Extracted entries below:

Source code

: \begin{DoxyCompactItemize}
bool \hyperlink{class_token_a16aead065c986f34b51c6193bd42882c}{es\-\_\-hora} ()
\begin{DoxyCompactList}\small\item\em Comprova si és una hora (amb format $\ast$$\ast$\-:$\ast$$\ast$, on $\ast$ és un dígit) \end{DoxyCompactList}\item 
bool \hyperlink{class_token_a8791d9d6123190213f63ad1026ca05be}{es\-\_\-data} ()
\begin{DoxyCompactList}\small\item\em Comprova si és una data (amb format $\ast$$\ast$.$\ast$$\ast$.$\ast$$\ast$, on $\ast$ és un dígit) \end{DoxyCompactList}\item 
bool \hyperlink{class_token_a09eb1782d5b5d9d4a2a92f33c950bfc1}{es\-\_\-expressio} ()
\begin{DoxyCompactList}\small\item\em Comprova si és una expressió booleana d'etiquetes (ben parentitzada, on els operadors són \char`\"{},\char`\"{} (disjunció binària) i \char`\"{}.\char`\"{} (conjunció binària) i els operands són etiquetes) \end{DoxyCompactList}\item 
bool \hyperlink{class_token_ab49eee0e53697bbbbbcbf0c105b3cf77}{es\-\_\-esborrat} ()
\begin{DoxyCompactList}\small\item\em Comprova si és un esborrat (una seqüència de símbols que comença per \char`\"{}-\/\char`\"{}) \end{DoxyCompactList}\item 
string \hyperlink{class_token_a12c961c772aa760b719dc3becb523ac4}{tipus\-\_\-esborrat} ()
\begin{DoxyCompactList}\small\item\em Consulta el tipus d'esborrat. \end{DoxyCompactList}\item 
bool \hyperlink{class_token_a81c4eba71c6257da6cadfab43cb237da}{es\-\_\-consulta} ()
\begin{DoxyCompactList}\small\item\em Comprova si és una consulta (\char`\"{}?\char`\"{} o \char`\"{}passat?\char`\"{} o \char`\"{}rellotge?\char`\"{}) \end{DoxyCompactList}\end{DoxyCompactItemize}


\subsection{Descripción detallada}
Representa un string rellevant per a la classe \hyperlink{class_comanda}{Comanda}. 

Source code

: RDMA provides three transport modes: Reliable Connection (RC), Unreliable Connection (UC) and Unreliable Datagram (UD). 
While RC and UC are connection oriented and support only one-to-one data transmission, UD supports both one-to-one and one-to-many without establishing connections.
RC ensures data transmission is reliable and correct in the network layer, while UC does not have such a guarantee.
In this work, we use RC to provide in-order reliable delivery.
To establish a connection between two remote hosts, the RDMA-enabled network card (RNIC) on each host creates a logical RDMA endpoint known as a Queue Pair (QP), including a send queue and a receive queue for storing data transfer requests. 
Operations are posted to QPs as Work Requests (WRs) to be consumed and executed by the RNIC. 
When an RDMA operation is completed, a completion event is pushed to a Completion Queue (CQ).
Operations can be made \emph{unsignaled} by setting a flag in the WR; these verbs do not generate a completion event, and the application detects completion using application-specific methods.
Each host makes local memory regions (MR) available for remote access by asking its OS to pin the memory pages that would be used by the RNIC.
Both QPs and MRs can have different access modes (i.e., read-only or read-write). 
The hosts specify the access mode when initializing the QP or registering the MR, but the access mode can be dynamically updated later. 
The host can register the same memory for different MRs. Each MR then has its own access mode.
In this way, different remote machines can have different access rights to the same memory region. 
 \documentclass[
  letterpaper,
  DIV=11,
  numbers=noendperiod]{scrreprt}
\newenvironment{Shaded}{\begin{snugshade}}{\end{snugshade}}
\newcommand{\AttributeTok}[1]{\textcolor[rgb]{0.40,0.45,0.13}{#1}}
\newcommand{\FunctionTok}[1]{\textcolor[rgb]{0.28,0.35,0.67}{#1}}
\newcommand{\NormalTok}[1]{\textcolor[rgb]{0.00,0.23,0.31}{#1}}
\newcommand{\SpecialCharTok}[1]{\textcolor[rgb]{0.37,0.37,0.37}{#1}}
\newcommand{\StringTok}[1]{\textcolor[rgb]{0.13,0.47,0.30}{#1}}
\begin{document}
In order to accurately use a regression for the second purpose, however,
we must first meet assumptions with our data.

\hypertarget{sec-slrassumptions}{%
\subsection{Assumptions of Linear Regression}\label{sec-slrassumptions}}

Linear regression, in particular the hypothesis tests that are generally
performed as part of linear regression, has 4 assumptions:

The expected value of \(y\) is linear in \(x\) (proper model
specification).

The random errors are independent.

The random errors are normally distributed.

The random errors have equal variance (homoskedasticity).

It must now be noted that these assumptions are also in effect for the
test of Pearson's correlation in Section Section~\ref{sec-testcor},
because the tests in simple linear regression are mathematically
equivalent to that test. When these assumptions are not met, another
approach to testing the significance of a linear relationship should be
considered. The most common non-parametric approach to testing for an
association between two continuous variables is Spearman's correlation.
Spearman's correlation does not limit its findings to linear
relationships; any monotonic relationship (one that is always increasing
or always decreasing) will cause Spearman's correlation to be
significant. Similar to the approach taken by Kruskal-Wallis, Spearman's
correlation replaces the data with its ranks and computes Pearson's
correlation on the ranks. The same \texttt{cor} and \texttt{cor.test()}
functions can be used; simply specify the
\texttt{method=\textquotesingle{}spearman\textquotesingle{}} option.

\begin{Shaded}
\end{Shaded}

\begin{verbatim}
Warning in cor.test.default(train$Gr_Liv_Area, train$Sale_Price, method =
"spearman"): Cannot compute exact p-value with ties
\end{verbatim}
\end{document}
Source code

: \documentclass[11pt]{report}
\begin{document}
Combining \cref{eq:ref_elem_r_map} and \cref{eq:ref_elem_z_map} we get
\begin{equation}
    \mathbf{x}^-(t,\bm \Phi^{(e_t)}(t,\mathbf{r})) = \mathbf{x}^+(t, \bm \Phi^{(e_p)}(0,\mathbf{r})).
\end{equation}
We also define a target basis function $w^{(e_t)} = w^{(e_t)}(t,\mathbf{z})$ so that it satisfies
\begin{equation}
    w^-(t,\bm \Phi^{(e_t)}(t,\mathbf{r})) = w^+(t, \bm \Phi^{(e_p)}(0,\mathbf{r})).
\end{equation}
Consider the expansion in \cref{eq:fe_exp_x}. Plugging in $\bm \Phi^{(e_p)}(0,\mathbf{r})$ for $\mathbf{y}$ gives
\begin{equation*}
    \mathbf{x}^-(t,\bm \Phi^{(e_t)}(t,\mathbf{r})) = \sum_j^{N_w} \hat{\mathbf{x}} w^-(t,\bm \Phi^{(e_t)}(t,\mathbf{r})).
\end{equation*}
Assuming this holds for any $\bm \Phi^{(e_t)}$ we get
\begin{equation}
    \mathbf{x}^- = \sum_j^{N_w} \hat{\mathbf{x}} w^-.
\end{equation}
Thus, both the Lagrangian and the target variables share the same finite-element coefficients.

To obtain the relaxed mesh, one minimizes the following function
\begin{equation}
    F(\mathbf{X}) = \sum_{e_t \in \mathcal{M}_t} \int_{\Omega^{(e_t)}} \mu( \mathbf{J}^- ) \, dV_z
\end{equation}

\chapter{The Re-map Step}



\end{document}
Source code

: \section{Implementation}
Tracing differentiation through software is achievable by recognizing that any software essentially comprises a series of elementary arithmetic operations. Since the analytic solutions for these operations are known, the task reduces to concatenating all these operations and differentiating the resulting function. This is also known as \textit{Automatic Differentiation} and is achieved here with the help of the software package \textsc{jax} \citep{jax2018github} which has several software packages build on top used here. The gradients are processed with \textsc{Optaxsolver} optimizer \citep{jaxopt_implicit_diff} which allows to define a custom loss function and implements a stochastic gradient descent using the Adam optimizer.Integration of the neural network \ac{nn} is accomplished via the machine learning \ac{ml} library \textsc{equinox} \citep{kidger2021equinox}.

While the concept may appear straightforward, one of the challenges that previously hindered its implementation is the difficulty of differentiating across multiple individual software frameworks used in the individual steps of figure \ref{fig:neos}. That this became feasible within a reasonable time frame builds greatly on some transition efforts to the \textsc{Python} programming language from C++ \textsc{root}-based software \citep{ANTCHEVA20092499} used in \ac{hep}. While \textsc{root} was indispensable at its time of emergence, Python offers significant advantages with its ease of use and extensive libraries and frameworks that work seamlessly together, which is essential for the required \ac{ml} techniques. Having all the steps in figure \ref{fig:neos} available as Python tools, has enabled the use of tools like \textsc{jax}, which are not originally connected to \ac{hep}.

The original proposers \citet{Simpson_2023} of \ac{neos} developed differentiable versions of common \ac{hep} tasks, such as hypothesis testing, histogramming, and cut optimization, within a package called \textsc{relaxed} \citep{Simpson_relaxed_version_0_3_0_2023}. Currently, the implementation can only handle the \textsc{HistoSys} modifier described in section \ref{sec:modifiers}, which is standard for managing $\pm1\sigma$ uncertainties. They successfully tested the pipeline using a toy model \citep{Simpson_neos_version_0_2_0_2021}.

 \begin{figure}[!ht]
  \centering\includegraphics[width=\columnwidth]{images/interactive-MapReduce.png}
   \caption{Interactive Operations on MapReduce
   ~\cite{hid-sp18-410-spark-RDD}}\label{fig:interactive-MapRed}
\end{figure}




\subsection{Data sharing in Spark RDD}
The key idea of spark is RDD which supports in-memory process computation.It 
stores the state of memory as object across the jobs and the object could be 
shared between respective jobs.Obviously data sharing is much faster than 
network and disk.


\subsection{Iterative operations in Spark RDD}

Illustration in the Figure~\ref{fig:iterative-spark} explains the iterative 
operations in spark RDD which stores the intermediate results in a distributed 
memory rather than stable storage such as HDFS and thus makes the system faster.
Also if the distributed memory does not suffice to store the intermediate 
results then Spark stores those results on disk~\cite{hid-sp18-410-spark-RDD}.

End of Extracted entries.

Required action → Which lines above contain the word "jobs"? Show each of them.

Expected output →
stores the state of memory as object across the jobs and the object could be 
shared between respective jobs.Obviously data sharing is much faster than 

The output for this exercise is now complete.